The workload was intense during late afternoons and night. The “power shift” ran from 6:00 p.m. to 2:00 a.m. Roll call for each shift started one-half before. Therefore, day work began at 5:30 a.m.; the evening at 3:30 p.m.; and midnights at 11:30 p.m. (As a paramilitary organization, they use the 24-hour time system.)

Coming late was never an option, and tonight we worked 3:30 p.m. to midnight. Outside the room hung a grease board with the “uniform of the day” written on it. The official uniform could be short sleeves, long sleeves, blouses, or heavy jackets. Beefs about short sleeves in fifty-degree weather or blouses in ninety-degree heat were common. Nevertheless, changing was not negotiable. In fact, nothing was changeable. Uttering the word union would cause lightning to strike your cruiser. The brothers shuffled into roll call alone, in pairs, or small groups, at least fifteen minutes early.

The banter and bravado often boiled down to, “I got more testosterone than you do.” The room was self-segregated, with black officers on the right and white on the left.

“Hey, Brinson,” came the taunt from the left, “you are one seriously ugly motherfucker.” Brinson’s voice on the radio was one of several that you wanted to hear when you needed serious backup, fast. Brinson swaggered up to the podium and addressed the room. “I’m the biggest, blackest, and meanest, nigger in this room. Anybody got a problem with that?” Hearing no objections, he returned to his seat, only for the usual buzz to resume. Footsteps pounding up the stairs signaled the beginning of work.

Sergeant Townsen and Lieutenant Dominik scanned the room for missing faces in the platoon. As usual, the next thirty minutes followed an orderly sequence of assignments (partners, special details); teletype (who has been robbed, shot, or flimflammed in the last sixteen hours); and the distribution of auto “hot sheets.”
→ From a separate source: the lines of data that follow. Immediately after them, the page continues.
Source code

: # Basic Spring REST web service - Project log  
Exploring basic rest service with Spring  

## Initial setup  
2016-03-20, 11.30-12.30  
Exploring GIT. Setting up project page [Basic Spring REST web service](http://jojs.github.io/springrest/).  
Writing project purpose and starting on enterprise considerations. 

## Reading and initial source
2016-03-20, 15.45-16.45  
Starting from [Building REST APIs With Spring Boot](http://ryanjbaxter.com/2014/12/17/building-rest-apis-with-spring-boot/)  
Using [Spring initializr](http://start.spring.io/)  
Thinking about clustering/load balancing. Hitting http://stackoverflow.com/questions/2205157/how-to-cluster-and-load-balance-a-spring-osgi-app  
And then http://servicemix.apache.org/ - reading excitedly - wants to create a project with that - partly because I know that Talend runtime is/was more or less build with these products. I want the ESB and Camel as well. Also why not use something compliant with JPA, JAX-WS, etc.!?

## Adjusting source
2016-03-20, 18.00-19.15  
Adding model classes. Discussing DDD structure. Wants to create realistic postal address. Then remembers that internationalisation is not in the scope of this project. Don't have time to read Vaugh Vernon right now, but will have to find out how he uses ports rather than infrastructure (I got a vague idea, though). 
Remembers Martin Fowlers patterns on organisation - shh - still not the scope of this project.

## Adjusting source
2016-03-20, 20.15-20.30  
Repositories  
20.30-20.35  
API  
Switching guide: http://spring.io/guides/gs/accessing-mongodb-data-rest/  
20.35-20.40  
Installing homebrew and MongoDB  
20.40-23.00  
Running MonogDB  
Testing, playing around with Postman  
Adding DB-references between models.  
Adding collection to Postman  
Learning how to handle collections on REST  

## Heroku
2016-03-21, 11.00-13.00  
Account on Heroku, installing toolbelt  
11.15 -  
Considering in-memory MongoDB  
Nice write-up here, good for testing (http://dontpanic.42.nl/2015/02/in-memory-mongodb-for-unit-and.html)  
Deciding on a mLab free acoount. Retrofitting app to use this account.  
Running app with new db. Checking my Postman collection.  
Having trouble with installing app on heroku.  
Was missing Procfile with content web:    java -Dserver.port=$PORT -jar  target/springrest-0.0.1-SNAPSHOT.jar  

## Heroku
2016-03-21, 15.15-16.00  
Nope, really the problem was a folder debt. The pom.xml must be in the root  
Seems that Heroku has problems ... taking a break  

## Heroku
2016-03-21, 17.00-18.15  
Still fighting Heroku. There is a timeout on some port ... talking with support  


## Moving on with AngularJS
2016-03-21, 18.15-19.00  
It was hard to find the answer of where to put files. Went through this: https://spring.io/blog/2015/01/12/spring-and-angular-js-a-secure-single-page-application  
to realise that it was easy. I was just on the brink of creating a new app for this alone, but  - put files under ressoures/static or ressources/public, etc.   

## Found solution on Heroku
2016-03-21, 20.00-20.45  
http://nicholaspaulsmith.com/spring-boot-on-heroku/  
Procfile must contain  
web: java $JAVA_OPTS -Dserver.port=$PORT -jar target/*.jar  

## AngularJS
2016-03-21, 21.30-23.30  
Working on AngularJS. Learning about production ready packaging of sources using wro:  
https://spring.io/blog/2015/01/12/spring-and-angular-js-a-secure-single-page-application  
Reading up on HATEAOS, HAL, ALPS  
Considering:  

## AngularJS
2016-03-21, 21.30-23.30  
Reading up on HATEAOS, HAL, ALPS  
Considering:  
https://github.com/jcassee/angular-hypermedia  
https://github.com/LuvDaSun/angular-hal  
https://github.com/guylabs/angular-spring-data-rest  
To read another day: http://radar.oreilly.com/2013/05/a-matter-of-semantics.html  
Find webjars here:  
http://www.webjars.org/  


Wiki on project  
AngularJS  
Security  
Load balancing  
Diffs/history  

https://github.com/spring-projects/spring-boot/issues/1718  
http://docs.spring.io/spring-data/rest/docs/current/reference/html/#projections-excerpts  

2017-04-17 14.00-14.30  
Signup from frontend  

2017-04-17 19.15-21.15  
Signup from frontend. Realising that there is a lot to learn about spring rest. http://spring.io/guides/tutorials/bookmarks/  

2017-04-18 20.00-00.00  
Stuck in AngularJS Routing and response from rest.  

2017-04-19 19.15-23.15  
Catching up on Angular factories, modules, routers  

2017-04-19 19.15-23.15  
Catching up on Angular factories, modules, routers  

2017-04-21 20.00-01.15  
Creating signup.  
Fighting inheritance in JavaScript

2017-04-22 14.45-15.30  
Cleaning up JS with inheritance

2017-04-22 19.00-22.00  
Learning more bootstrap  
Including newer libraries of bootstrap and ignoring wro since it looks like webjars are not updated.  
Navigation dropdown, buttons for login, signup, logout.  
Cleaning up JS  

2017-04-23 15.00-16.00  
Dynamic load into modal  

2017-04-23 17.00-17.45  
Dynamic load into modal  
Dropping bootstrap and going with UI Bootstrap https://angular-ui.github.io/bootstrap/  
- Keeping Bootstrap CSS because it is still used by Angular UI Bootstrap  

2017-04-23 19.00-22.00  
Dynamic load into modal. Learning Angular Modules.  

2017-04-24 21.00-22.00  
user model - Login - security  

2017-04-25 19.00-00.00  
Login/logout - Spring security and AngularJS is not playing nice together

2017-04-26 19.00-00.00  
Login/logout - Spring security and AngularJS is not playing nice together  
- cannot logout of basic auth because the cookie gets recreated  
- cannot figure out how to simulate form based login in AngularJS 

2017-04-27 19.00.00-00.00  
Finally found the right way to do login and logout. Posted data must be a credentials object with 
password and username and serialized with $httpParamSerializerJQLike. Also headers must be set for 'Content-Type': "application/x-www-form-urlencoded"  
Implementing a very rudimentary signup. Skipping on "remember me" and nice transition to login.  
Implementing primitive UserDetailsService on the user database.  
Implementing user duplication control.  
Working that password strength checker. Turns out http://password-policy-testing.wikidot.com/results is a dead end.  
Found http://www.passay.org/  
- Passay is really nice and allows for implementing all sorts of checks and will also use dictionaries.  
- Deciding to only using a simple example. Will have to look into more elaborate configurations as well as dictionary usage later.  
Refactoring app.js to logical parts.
Today, he circulated an artist’s sketch of a man wanted for the murder of a Maryland state trooper. The look-out-for was a red Ford model 110 with Maryland tags. Everybody memorized the information not only to avoid being the next victim of a shotgun clamped to the inside of a driver’s door, but also to acknowledge how often the fraternity of police crossed jurisdictional and racial boundaries. It could happen to anyone. In this case, as the trooper approached, the killer opened the door to the correct angle and shot him. All listened to assignments with anticipation, because the chemistry between you and your partner (if you had one) would color the next eight hours.

“Rip and Country in 64; O’Day, you’re alone in 65; Preacher, you’re also 10-99 in 66; 67 is out for brakes. If you assholes don’t stop riding the brakes with your left foot, I’m going to put you on permanent midnights, on foot beats eight and nine, and you can eat that biker-bar food. Grabowski and Crash in the wagon. Grab, you drive; Flyboy, you got Jansen the rookie, three and four beats, pull on the half; PT, take one and two beats on the hour.”

“Shit, Sarge,” said PT with a huge smile radiating across the room. “Let’s make it interesting,” he pulled five new twenties from his pocket and spread them apart, like a poker hand. “I got a hundred dollars here that says, with a half-hour head start, I can pull every box, and you’ll never find me.”

Grabowski farted his approval of the proposed wager as laughter replaced the momentary silence.

This was a familiar jibe by PT, but Townsen was in no mood for it.

“Let’s make it more interesting. You will pull every box, and I will see you on the street working your beat. If I don’t, I keep the money, and you don’t need directions to the Trial Board because you’ve been there before.”

“Sure, Sarge,” now with wild laughter. “You can blindfold me on the front steps of headquarters, and I’ll still find the right room.”

The litany of assignments continued. Roll call ended with an inspection of uniforms and revolvers.

Lieutenant Dominik looked at Grab’s filthy pants. “When is the last time you changed the oil in your pants?”

“Huh?”

“For Christ’s sake, Grab, take your uniforms to the cleaners before I see you again.”

The lieutenant concluded with, “Take your beats, men.”